(Plain-text document sources)
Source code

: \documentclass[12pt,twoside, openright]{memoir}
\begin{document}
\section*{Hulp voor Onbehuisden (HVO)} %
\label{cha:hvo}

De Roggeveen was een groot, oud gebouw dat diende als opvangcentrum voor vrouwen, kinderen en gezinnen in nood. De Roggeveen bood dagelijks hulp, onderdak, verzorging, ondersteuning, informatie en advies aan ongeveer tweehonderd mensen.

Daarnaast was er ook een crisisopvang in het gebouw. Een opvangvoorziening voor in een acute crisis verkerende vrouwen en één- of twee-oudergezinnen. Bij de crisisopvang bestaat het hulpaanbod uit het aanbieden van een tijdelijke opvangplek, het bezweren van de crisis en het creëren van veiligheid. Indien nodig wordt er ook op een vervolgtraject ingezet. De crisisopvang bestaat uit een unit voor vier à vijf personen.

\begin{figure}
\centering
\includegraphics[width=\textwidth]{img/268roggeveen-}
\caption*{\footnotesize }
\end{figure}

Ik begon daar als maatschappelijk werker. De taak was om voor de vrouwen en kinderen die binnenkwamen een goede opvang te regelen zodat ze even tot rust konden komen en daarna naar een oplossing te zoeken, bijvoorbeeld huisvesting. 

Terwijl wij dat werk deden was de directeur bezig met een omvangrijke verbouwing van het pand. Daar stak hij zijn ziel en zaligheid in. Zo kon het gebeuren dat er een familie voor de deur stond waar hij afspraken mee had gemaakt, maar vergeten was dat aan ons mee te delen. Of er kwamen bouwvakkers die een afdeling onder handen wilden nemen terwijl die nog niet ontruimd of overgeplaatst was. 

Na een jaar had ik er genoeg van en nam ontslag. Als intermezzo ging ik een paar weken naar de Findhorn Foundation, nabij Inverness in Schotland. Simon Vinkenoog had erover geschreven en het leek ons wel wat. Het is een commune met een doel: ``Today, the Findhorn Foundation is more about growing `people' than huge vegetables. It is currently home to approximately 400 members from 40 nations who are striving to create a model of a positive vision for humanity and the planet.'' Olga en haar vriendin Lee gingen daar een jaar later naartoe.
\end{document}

Activity: Nothing in the records above may be left out when you repeat them exactly.

Output:
Source code

: \documentclass[12pt,twoside, openright]{memoir}
\begin{document}
\section*{Hulp voor Onbehuisden (HVO)} %
\label{cha:hvo}

De Roggeveen was een groot, oud gebouw dat diende als opvangcentrum voor vrouwen, kinderen en gezinnen in nood. De Roggeveen bood dagelijks hulp, onderdak, verzorging, ondersteuning, informatie en advies aan ongeveer tweehonderd mensen.

Daarnaast was er ook een crisisopvang in het gebouw. Een opvangvoorziening voor in een acute crisis verkerende vrouwen en één- of twee-oudergezinnen. Bij de crisisopvang bestaat het hulpaanbod uit het aanbieden van een tijdelijke opvangplek, het bezweren van de crisis en het creëren van veiligheid. Indien nodig wordt er ook op een vervolgtraject ingezet. De crisisopvang bestaat uit een unit voor vier à vijf personen.

\begin{figure}
\centering
\includegraphics[width=\textwidth]{img/268roggeveen-}
\caption*{\footnotesize }
\end{figure}

Ik begon daar als maatschappelijk werker. De taak was om voor de vrouwen en kinderen die binnenkwamen een goede opvang te regelen zodat ze even tot rust konden komen en daarna naar een oplossing te zoeken, bijvoorbeeld huisvesting. 

Terwijl wij dat werk deden was de directeur bezig met een omvangrijke verbouwing van het pand. Daar stak hij zijn ziel en zaligheid in. Zo kon het gebeuren dat er een familie voor de deur stond waar hij afspraken mee had gemaakt, maar vergeten was dat aan ons mee te delen. Of er kwamen bouwvakkers die een afdeling onder handen wilden nemen terwijl die nog niet ontruimd of overgeplaatst was. 

Na een jaar had ik er genoeg van en nam ontslag. Als intermezzo ging ik een paar weken naar de Findhorn Foundation, nabij Inverness in Schotland. Simon Vinkenoog had erover geschreven en het leek ons wel wat. Het is een commune met een doel: ``Today, the Findhorn Foundation is more about growing `people' than huge vegetables. It is currently home to approximately 400 members from 40 nations who are striving to create a model of a positive vision for humanity and the planet.'' Olga en haar vriendin Lee gingen daar een jaar later naartoe.
\end{document}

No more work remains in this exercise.